Unnamed: 0,Род,Совместимость,Род.1,Краткий комментарий
0,акация,0,акация,
1,акация,-1,альбиция,Конфликт произрастания
2,акация,-1,багрянник,Конфликт произрастания
3,акация,-1,багульник,Конфликт произрастания
4,акация,-1,барбарис,Конфликт произрастания
...,...,...,...,...
660,чубушник,-1,яблоня,Конфликт произрастания
661,чубушник,-1,ясень,Конфликт произрастания
662,яблоня,0,яблоня,
663,яблоня,0,ясень,


In [28]:
with conn, conn.cursor() as cur: 
    cur.execute('ALTER TABLE plants DROP COLUMN IF EXISTS genus_id')
    cur.execute('DROP TABLE IF EXISTS cohabitation, genera, cohabitation_comments')

In [29]:
comments = [c for c in df['Краткий комментарий'].unique() if c == c]
comments_ids = {}
with conn, conn.cursor() as cur:
    cur.execute('CREATE TABLE IF NOT EXISTS cohabitation_comments ('
        '   id Serial PRIMARY KEY NOT NULL,'
        '   name varchar(250) UNIQUE NOT NULL'
        ')'
    )
    for comment in comments:
        cur.execute('SELECT id FROM cohabitation_comments WHERE name = %s', (comment,))
        if (res := cur.fetchone()) is None:
            cur.execute('INSERT INTO cohabitation_comments (name) VALUES (%s) RETURNING id', (comment,))
            res = cur.fetchone()
        comments_ids[comment] = res[0]
comments_ids

{'Конфликт произрастания': 1,
 'Видовая непереносимость': 2,
 'Общее заболевание': 3,
 'Положительное влияние': 4,
 'Общие вредители': 5,
 'Положительное соседство': 6}

In [30]:
plants_ids = {}
with conn, conn.cursor() as cur, open('plants_not_found.txt', 'w', encoding='utf-8') as f:
    for name in set(genera["Вид"]):
        cur.execute("SELECT id FROM plants WHERE name_ru = %(name)s or replace(name_ru, 'ё', 'е') = %(name)s", {'name': name})
        if (res := cur.fetchone()) is not None:
            plants_ids[name] = res[0]
        else:
            for output in (sys.stdout, f):
                print(f"Plant {name:<40} is not found in DB!", file=output)
print(f'Using {len(plants_ids)} plants from DB')

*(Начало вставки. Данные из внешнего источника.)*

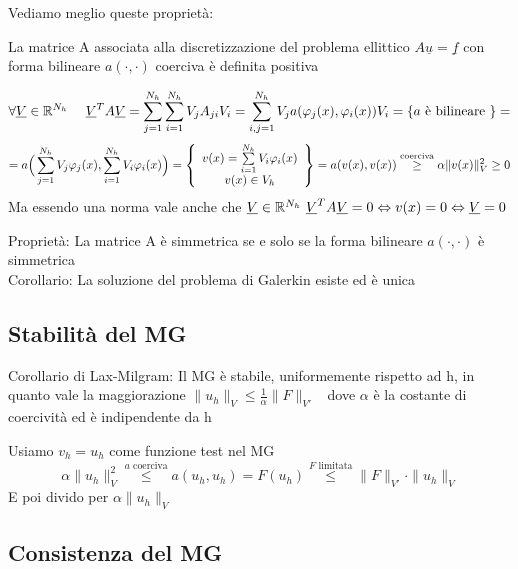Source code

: \documentclass{article}
\renewcommand{\vv}[1]{\underline{#1}}
\begin{document}
Vediamo meglio queste proprietà:\\



\begin{teo}
La matrice A associata alla discretizzazione del problema ellittico $A\vv{u}=\vv{f}$ con forma bilineare $a(\cdot,\cdot)$ coerciva è definita positiva
\end{teo}

\begin{Dim}
\[
\forall \vv{V}\in \R^{N_h} \ \ \ \ \vv{V}^TA\vv{V} = \Sum{j=1}{N_h} \Sum{i=1}{N_h} V_j A_{ji} V_i = \Sum{i,j=1}{N_h} V_j a(\phi_j(x),\phi_i(x))V_i = \{a \text{ è bilineare }\} =\]
\[ = a\Big( \sum\limits_{j=1}^{N_h} V_j\varphi_j(x), \sum\limits_{i=1}^{N_h} V_i \varphi_i(x) \Big) = \left\{ \begin{array}{c}
     v(x)= \sum\limits_{i=1}^{N_h} V_i\varphi_i(x) \\
     v(x)\in V_h
\end{array} \right\} = a(v(x),v(x)) \overset{\text{coerciva}}{\ \ge \ }
\alpha \|v(x)\|_V^2 \ge 0
\]
Ma essendo una norma vale anche che $\vv{V}\in \R^{N_h} \ \vv{V}^TA\vv{V}=0 \Leftrightarrow v(x)=0 \Leftrightarrow \vv{V}=0$\\
\end{Dim}

Proprietà: La matrice A è simmetrica se e solo se la forma bilineare $a(\cdot,\cdot)$ è simmetrica\\
Corollario: La soluzione del problema di Galerkin esiste ed è unica\\

\subsection{Stabilità del MG}

Corollario di Lax-Milgram: Il MG è stabile, uniformemente rispetto ad h, in quanto vale la maggiorazione $\|u_h\|_V\le \frac{1}{\alpha} \|F\|_{V'}$ \ dove $\alpha$ è la costante di coercività ed è indipendente da h

\begin{Dim}
    Usiamo $v_h=u_h$ come funzione test nel MG
    \[ 
    \alpha \|u_h\|_V^2 \overset{a \text{ coerciva}}{\ \le \ } a(u_h,u_h) = F(u_h) \overset{F \text{ limitata}}{\ \le \ } \|F\|_{V'}\cdot \|u_h\|_V
    \]
    E poi divido per $\alpha\|u_h\|_V$
\end{Dim}
\phantom{}

\subsection{Consistenza del MG}
\end{document}

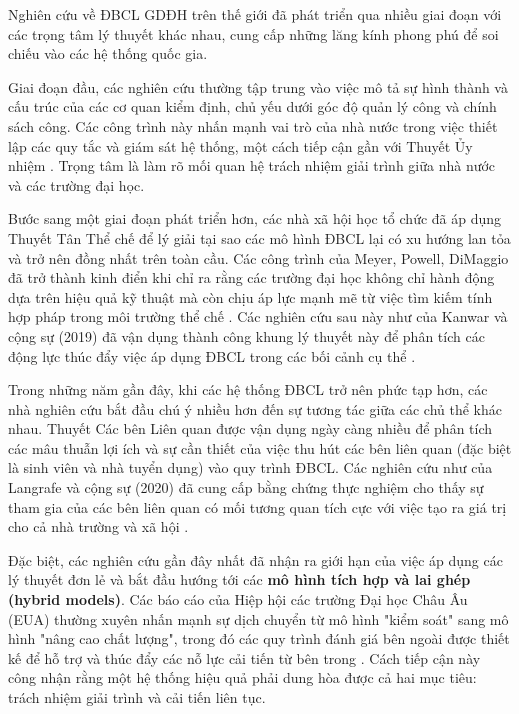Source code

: \documentclass[12pt, a4paper, openany]{report}
\begin{document}
Nghiên cứu về ĐBCL GDĐH trên thế giới đã phát triển qua nhiều giai đoạn với các trọng tâm lý thuyết khác nhau, cung cấp những lăng kính phong phú để soi chiếu vào các hệ thống quốc gia.

Giai đoạn đầu, các nghiên cứu thường tập trung vào việc mô tả sự hình thành và cấu trúc của các cơ quan kiểm định, chủ yếu dưới góc độ quản lý công và chính sách công. Các công trình này nhấn mạnh vai trò của nhà nước trong việc thiết lập các quy tắc và giám sát hệ thống, một cách tiếp cận gần với Thuyết Ủy nhiệm \cite{Kivisto2008, DeBoer2019}. Trọng tâm là làm rõ mối quan hệ trách nhiệm giải trình giữa nhà nước và các trường đại học.

Bước sang một giai đoạn phát triển hơn, các nhà xã hội học tổ chức đã áp dụng Thuyết Tân Thể chế để lý giải tại sao các mô hình ĐBCL lại có xu hướng lan tỏa và trở nên đồng nhất trên toàn cầu. Các công trình của Meyer, Powell, DiMaggio đã trở thành kinh điển khi chỉ ra rằng các trường đại học không chỉ hành động dựa trên hiệu quả kỹ thuật mà còn chịu áp lực mạnh mẽ từ việc tìm kiếm tính hợp pháp trong môi trường thể chế \cite{MeyerPowell2020, DiMaggioPowell1983}. Các nghiên cứu sau này như của Kanwar và cộng sự (2019) đã vận dụng thành công khung lý thuyết này để phân tích các động lực thúc đẩy việc áp dụng ĐBCL trong các bối cảnh cụ thể \cite{Kanwar2019}.

Trong những năm gần đây, khi các hệ thống ĐBCL trở nên phức tạp hơn, các nhà nghiên cứu bắt đầu chú ý nhiều hơn đến sự tương tác giữa các chủ thể khác nhau. Thuyết Các bên Liên quan được vận dụng ngày càng nhiều để phân tích các mâu thuẫn lợi ích và sự cần thiết của việc thu hút các bên liên quan (đặc biệt là sinh viên và nhà tuyển dụng) vào quy trình ĐBCL. Các nghiên cứu như của Langrafe và cộng sự (2020) đã cung cấp bằng chứng thực nghiệm cho thấy sự tham gia của các bên liên quan có mối tương quan tích cực với việc tạo ra giá trị cho cả nhà trường và xã hội \cite{Langrafe2020}.

Đặc biệt, các nghiên cứu gần đây nhất đã nhận ra giới hạn của việc áp dụng các lý thuyết đơn lẻ và bắt đầu hướng tới các \textbf{mô hình tích hợp và lai ghép (hybrid models)}. Các báo cáo của Hiệp hội các trường Đại học Châu Âu (EUA) thường xuyên nhấn mạnh sự dịch chuyển từ mô hình "kiểm soát" sang mô hình "nâng cao chất lượng", trong đó các quy trình đánh giá bên ngoài được thiết kế để hỗ trợ và thúc đẩy các nỗ lực cải tiến từ bên trong \cite{EUA_Integration, HarveyStensaker}. Cách tiếp cận này công nhận rằng một hệ thống hiệu quả phải dung hòa được cả hai mục tiêu: trách nhiệm giải trình và cải tiến liên tục.
\end{document}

Plant Гутчинзия альпийская                     is not found in DB!
Plant Миндаль трехлопастной                    is not found in DB!
Plant Слива мелкопильчатая                     is not found in DB!
Plant Кампанула карпатская                     is not found in DB!
Plant Хоста белоокаймлённая                    is not found in DB!
Plant Псевдотсуга Мензиса                      is not found in DB!
Plant Salix babylonica 'Tortuosa'              is not found in DB!
Plant Шиповник колючейший                      is not found in DB!
Plant Ива узколистная                          is not found in DB!
Using 484 plants from DB


In [31]:
genera_ids = {}
updated = 0
with conn, conn.cursor() as cur:
    cur.execute('CREATE TABLE genera ('
        '   id Serial PRIMARY KEY NOT NULL,'
        '   name_ru varchar(100) UNIQUE NOT NULL'
        ')'
    )
    for name in set(genera["Род"]):
        cur.execute('INSERT INTO genera (name_ru) VALUES (%s) RETURNING id', (name,))
        genera_ids[name] = cur.fetchone()[0]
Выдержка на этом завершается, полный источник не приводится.